When Linda announced the price increase for the new year, I ordered some dpns to flesh out the sizes I already had. 

Dyakcraft needles. (sigh) 2 little sets of dpns- that was what started it all. Several years ago, I was at yarn shop called "Yarn Dance" in Bemidiji (Marchwind's old stomping grounds) and they had two lonely little packets of "Darn Pretty" dpns in sizes I needed and they were ON SALE!  So I bought them- then fell deeply madly in love with them. I had only knit with bamboo and old Boye slippery dpns at that time - and the these laminated birch needles were from heaven above. Perfect in every way.

I already had (and loved) the Knit Picks laminated interchanegables but I could immeditaely tell the difference between the two needle makers . Needle love is such a fickle thing.  I have since destashed my Knit Picks. And my Addis. And virtually everything else. (I have held onto a teensy skinny set of Signature stiletto dpns "just in case" I need to start an IV or poke teeny holes in something. Those suckers draw blood soooooooo easily. )

Since then, I have ordered, waited patiently, and now have in my hot little hands

1 set of Darn Pretty 5" interchangeables with regular tips in custom-mixed colors (they don't even do that anymore!)

1 set of Darn Pretty 5" interchangeables with lace tips in custom-mixed colors

1 set of Northern Lights 5" interchangeables in Cranberry

1 set of 3-1/2" Heavy Metal sock size interchangeables

and, when they come in, a complete set of dpns in mixed colors

I love having the ability to instantly grab the right needle for the right job and I love knowing I have invested in quality tools that can be INSTANTLY resold if ever I need to. 

When the new colors are announced in Northern Lights, I fear I might be tempted yet again to "go there". :teehee: Yea, I am Dyakcracker.

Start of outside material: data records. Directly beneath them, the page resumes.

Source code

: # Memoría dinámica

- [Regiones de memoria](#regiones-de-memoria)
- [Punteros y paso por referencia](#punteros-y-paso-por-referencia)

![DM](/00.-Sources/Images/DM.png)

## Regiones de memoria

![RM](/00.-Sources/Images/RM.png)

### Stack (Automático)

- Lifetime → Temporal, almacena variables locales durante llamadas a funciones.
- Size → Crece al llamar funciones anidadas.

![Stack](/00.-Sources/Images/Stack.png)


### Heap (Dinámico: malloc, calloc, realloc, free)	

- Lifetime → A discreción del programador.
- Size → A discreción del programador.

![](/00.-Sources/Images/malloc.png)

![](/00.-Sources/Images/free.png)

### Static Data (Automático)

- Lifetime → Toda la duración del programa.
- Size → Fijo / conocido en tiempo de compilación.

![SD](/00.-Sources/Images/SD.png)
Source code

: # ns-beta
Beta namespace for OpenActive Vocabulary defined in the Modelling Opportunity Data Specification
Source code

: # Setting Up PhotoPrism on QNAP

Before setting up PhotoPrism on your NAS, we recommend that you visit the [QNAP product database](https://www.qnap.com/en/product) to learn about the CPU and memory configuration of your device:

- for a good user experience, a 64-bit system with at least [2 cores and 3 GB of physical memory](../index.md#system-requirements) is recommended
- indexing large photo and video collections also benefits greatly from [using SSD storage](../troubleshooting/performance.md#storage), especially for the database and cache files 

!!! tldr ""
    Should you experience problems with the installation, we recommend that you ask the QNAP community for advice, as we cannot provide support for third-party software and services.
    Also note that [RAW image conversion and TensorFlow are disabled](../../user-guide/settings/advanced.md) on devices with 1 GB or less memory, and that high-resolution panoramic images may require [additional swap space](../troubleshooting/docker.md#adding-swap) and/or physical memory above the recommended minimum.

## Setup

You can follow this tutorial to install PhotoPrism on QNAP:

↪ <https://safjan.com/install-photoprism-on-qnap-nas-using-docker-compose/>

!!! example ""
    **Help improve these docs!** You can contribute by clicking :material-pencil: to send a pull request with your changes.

Marchwind, you can shorten your cable without much trouble at all- just push the cable end back through the connector, clip it off to where you want it , then soften the cable end in hot water and crunch down on it to spread it out with a pair of needle-nosed plyers or a leatherman tool, let it cool, and there ya go! You can order custom length cables if you don't want to sacrifice one that you have- I think they are $5?

I am looking at ordering some finer cable material (there was a long discussion there on ravelry) that is more like the Chiaoagoo red lace cables? and the Heavy Metal cables are really skinny and great for Magic Loop. 

Oh, and just to say- the Diaks stand behind there products like nobody else i know. Last week I discovered a rough littlle burr on one of my needles where the layers of laminate had separated-  I sent back the bad needle for Tom to sand down (I probably could have done it myself) and they sent me a brand new replacement pair in one week!:clap::clap::clap:


----------



## SvenskaFlicka

That grey-yellow is really nice. 

As for that grey-blue-red, well... I had terrible light last night. It was late, I had a very yellow lamp and the camera on my phone. That roving is actually sky blue, medium blue, and hot pink! I'll try to get better pictures today in daylight.


----------



## Kasota

My wee car should be repaired by early afternoon. Then just one more appointment to get the catalytic converter replaced. I am glad I don't have to pay for that one! 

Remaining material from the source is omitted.